Transcribe all records below exactly, without images.

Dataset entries
- Opening Delimiter -
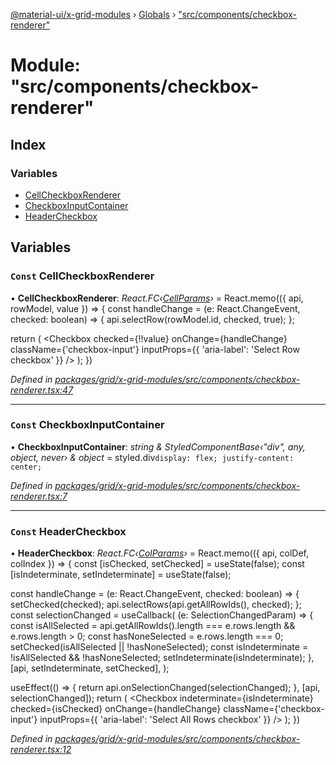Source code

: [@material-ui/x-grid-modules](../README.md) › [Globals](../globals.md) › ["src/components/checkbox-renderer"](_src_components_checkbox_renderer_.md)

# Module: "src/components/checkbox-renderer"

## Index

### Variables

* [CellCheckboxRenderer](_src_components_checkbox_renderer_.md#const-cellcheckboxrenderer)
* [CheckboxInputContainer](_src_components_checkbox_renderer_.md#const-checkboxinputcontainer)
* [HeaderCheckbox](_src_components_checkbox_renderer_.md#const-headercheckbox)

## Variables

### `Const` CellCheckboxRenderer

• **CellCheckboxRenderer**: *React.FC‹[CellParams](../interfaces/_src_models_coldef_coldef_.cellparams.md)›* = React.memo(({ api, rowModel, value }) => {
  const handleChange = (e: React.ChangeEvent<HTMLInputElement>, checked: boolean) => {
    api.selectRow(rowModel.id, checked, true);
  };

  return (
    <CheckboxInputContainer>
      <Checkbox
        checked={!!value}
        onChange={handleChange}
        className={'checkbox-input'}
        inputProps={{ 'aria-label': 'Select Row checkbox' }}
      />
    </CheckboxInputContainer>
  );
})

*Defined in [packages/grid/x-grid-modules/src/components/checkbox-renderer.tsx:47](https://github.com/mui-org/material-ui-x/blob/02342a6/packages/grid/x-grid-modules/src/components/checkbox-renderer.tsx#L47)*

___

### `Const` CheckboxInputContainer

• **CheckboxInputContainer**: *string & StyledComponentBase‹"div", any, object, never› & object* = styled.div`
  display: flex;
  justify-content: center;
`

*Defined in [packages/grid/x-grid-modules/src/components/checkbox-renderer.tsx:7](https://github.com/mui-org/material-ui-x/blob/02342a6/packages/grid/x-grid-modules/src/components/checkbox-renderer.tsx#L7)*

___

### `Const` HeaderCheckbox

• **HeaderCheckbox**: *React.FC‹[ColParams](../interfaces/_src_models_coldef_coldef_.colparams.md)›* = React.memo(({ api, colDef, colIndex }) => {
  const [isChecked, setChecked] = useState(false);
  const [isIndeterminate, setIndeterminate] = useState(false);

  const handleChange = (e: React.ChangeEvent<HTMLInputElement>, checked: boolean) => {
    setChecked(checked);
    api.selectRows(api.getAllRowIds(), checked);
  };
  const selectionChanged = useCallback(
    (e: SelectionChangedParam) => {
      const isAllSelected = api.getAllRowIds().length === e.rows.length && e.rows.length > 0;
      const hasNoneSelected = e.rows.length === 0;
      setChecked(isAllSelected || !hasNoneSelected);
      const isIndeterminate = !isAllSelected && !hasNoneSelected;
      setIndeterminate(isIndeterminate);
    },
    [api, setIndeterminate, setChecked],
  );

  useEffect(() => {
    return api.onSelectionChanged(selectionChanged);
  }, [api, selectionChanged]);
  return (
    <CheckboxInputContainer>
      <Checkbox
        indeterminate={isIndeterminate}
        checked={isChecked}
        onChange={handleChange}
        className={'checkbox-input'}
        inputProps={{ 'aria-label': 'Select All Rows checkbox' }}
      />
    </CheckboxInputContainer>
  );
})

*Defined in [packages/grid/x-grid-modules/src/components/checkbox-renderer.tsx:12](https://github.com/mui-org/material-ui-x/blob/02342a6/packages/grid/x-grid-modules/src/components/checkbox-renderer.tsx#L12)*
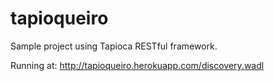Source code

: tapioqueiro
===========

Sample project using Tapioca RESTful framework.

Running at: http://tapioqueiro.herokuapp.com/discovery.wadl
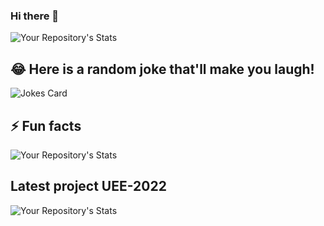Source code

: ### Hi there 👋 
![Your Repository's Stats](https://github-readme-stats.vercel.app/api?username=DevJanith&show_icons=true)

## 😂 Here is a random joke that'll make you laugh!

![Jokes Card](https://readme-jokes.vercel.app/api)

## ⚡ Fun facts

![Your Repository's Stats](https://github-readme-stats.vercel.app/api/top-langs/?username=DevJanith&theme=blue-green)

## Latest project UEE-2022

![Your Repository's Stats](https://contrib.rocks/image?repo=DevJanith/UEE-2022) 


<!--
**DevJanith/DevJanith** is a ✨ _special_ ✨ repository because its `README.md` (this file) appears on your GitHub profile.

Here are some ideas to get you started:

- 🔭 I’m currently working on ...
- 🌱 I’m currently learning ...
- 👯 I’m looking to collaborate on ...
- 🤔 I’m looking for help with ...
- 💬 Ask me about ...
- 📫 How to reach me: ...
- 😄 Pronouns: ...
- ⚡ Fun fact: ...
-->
- Closing Delimiter -
Expected answer =>
Source code

: [@material-ui/x-grid-modules](../README.md) › [Globals](../globals.md) › ["src/components/checkbox-renderer"](_src_components_checkbox_renderer_.md)

# Module: "src/components/checkbox-renderer"

## Index

### Variables

* [CellCheckboxRenderer](_src_components_checkbox_renderer_.md#const-cellcheckboxrenderer)
* [CheckboxInputContainer](_src_components_checkbox_renderer_.md#const-checkboxinputcontainer)
* [HeaderCheckbox](_src_components_checkbox_renderer_.md#const-headercheckbox)

## Variables

### `Const` CellCheckboxRenderer

• **CellCheckboxRenderer**: *React.FC‹[CellParams](../interfaces/_src_models_coldef_coldef_.cellparams.md)›* = React.memo(({ api, rowModel, value }) => {
  const handleChange = (e: React.ChangeEvent<HTMLInputElement>, checked: boolean) => {
    api.selectRow(rowModel.id, checked, true);
  };

  return (
    <CheckboxInputContainer>
      <Checkbox
        checked={!!value}
        onChange={handleChange}
        className={'checkbox-input'}
        inputProps={{ 'aria-label': 'Select Row checkbox' }}
      />
    </CheckboxInputContainer>
  );
})

*Defined in [packages/grid/x-grid-modules/src/components/checkbox-renderer.tsx:47](https://github.com/mui-org/material-ui-x/blob/02342a6/packages/grid/x-grid-modules/src/components/checkbox-renderer.tsx#L47)*

___

### `Const` CheckboxInputContainer

• **CheckboxInputContainer**: *string & StyledComponentBase‹"div", any, object, never› & object* = styled.div`
  display: flex;
  justify-content: center;
`

*Defined in [packages/grid/x-grid-modules/src/components/checkbox-renderer.tsx:7](https://github.com/mui-org/material-ui-x/blob/02342a6/packages/grid/x-grid-modules/src/components/checkbox-renderer.tsx#L7)*

___

### `Const` HeaderCheckbox

• **HeaderCheckbox**: *React.FC‹[ColParams](../interfaces/_src_models_coldef_coldef_.colparams.md)›* = React.memo(({ api, colDef, colIndex }) => {
  const [isChecked, setChecked] = useState(false);
  const [isIndeterminate, setIndeterminate] = useState(false);

  const handleChange = (e: React.ChangeEvent<HTMLInputElement>, checked: boolean) => {
    setChecked(checked);
    api.selectRows(api.getAllRowIds(), checked);
  };
  const selectionChanged = useCallback(
    (e: SelectionChangedParam) => {
      const isAllSelected = api.getAllRowIds().length === e.rows.length && e.rows.length > 0;
      const hasNoneSelected = e.rows.length === 0;
      setChecked(isAllSelected || !hasNoneSelected);
      const isIndeterminate = !isAllSelected && !hasNoneSelected;
      setIndeterminate(isIndeterminate);
    },
    [api, setIndeterminate, setChecked],
  );

  useEffect(() => {
    return api.onSelectionChanged(selectionChanged);
  }, [api, selectionChanged]);
  return (
    <CheckboxInputContainer>
      <Checkbox
        indeterminate={isIndeterminate}
        checked={isChecked}
        onChange={handleChange}
        className={'checkbox-input'}
        inputProps={{ 'aria-label': 'Select All Rows checkbox' }}
      />
    </CheckboxInputContainer>
  );
})

*Defined in [packages/grid/x-grid-modules/src/components/checkbox-renderer.tsx:12](https://github.com/mui-org/material-ui-x/blob/02342a6/packages/grid/x-grid-modules/src/components/checkbox-renderer.tsx#L12)*
Source code

: tapioqueiro
===========

Sample project using Tapioca RESTful framework.

Running at: http://tapioqueiro.herokuapp.com/discovery.wadl
Source code

: ### Hi there 👋 
![Your Repository's Stats](https://github-readme-stats.vercel.app/api?username=DevJanith&show_icons=true)

## 😂 Here is a random joke that'll make you laugh!

![Jokes Card](https://readme-jokes.vercel.app/api)

## ⚡ Fun facts

![Your Repository's Stats](https://github-readme-stats.vercel.app/api/top-langs/?username=DevJanith&theme=blue-green)

## Latest project UEE-2022

![Your Repository's Stats](https://contrib.rocks/image?repo=DevJanith/UEE-2022) 


<!--
**DevJanith/DevJanith** is a ✨ _special_ ✨ repository because its `README.md` (this file) appears on your GitHub profile.

Here are some ideas to get you started:

- 🔭 I’m currently working on ...
- 🌱 I’m currently learning ...
- 👯 I’m looking to collaborate on ...
- 🤔 I’m looking for help with ...
- 💬 Ask me about ...
- 📫 How to reach me: ...
- 😄 Pronouns: ...
- ⚡ Fun fact: ...
-->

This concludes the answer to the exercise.